This page summarizes some errors that may occur related to the Azure AISearch Vector Store Provider.
Executing an operation against the index, for example trying to ingest a document the following error occurs
Failed to delete GUID An index with the name 'some_name' in service 'azure-service-name' could not be created.
Index quota has been exceeded for this service.
You must either delete unused indexes first, add a delay between index creation requests, or upgrade the service for higher limits. Maximum number of indexes allowed: 3
Check your Azure AI service tier and update it accordingly. Consider that each RAG Assistant will use an AI Search index.
The following error appears:
401 Access denied due to invalid subscription key or wrong API endpoint.

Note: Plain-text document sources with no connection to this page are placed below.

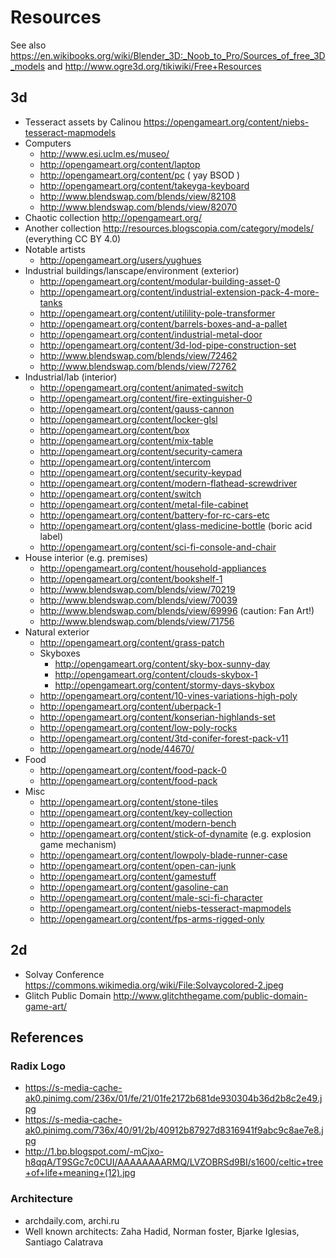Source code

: # Resources

See also https://en.wikibooks.org/wiki/Blender_3D:_Noob_to_Pro/Sources_of_free_3D_models and http://www.ogre3d.org/tikiwiki/Free+Resources

## 3d
- Tesseract assets by Calinou https://opengameart.org/content/niebs-tesseract-mapmodels
- Computers
    * http://www.esi.uclm.es/museo/
    * http://opengameart.org/content/laptop
    * http://opengameart.org/content/pc ( yay BSOD )
    * http://opengameart.org/content/takeyga-keyboard
    * http://www.blendswap.com/blends/view/82108
    * http://www.blendswap.com/blends/view/82070
- Chaotic collection http://opengameart.org/
- Another collection http://resources.blogscopia.com/category/models/ (everything CC BY 4.0)
- Notable artists
    * http://opengameart.org/users/yughues
- Industrial buildings/lanscape/environment (exterior)
    * http://opengameart.org/content/modular-building-asset-0
    * http://opengameart.org/content/industrial-extension-pack-4-more-tanks
    * http://opengameart.org/content/utilility-pole-transformer
    * http://opengameart.org/content/barrels-boxes-and-a-pallet
    * http://opengameart.org/content/industrial-metal-door
    * http://opengameart.org/content/3d-lod-pipe-construction-set
    * http://www.blendswap.com/blends/view/72462
    * http://www.blendswap.com/blends/view/72762
- Industrial/lab (interior)
    * http://opengameart.org/content/animated-switch
    * http://opengameart.org/content/fire-extinguisher-0
    * http://opengameart.org/content/gauss-cannon
    * http://opengameart.org/content/locker-glsl
    * http://opengameart.org/content/box
    * http://opengameart.org/content/mix-table
    * http://opengameart.org/content/security-camera
    * http://opengameart.org/content/intercom
    * http://opengameart.org/content/security-keypad
    * http://opengameart.org/content/modern-flathead-screwdriver
    * http://opengameart.org/content/switch
    * http://opengameart.org/content/metal-file-cabinet
    * http://opengameart.org/content/battery-for-rc-cars-etc
    * http://opengameart.org/content/glass-medicine-bottle (boric acid label)
    * http://opengameart.org/content/sci-fi-console-and-chair
- House interior (e.g. premises)
    * http://opengameart.org/content/household-appliances
    * http://opengameart.org/content/bookshelf-1
    * http://www.blendswap.com/blends/view/70219
    * http://www.blendswap.com/blends/view/70039
    * http://www.blendswap.com/blends/view/69996 (caution: Fan Art!)
    * http://www.blendswap.com/blends/view/71756
- Natural exterior
    * http://opengameart.org/content/grass-patch
    - Skyboxes
        * http://opengameart.org/content/sky-box-sunny-day
        * http://opengameart.org/content/clouds-skybox-1
        * http://opengameart.org/content/stormy-days-skybox
    * http://opengameart.org/content/10-vines-variations-high-poly
    * http://opengameart.org/content/uberpack-1
    * http://opengameart.org/content/konserian-highlands-set
    * http://opengameart.org/content/low-poly-rocks
    * http://opengameart.org/content/3td-conifer-forest-pack-v11
    * http://opengameart.org/node/44670/
- Food
    * http://opengameart.org/content/food-pack-0
    * http://opengameart.org/content/food-pack
- Misc
    * http://opengameart.org/content/stone-tiles
    * http://opengameart.org/content/key-collection
    * http://opengameart.org/content/modern-bench
    * http://opengameart.org/content/stick-of-dynamite (e.g. explosion game mechanism)
    * http://opengameart.org/content/lowpoly-blade-runner-case
    * http://opengameart.org/content/open-can-junk
    * http://opengameart.org/content/gamestuff
    * http://opengameart.org/content/gasoline-can
    * http://opengameart.org/content/male-sci-fi-character
    * http://opengameart.org/content/niebs-tesseract-mapmodels
    * http://opengameart.org/content/fps-arms-rigged-only

## 2d
- Solvay Conference https://commons.wikimedia.org/wiki/File:Solvaycolored-2.jpeg
- Glitch Public Domain http://www.glitchthegame.com/public-domain-game-art/
## References
### Radix Logo
- https://s-media-cache-ak0.pinimg.com/236x/01/fe/21/01fe2172b681de930304b36d2b8c2e49.jpg
- https://s-media-cache-ak0.pinimg.com/736x/40/91/2b/40912b87927d8316941f9abc9c8ae7e8.jpg
- http://1.bp.blogspot.com/-mCjxo-h8qqA/T9SGc7c0CUI/AAAAAAAARMQ/LVZOBRSd9BI/s1600/celtic+tree+of+life+meaning+(12).jpg

### Architecture
- archdaily.com, archi.ru
- Well known architects: Zaha Hadid, Norman foster, Bjarke Iglesias, Santiago Calatrava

Make sure to provide a valid key for an active subscription and use a correct regional API endpoint for your resource.
Check with the provider that the vectorstore BaseURL and associated API Key matches your subscription.
The following error appears:
Semantic search is not enabled for this service
Parameter name: queryType
Verify your Azure Cognitive services subscription, the Free tier does not support using the semantic_hybrid search option, you need to enable the Semantic Ranker.
Check with the provider that the vectorstore BaseURL and associated API Key matches your subscription.
The following error appears:
Failed to ingest document data Invalid filter key format
This error indicates that the value used for the document Key field contains unsupported characters. In Azure AI Search, key values must follow the allowed format and cannot contain spaces.
Check the metadata field mapped as the document key and ensure its value complies with Azure AI Search restrictions. For example, "my sample" is not valid as a key value.
If necessary, replace spaces and other unsupported characters before uploading the document. For more details, see the Azure AI Search documentation here.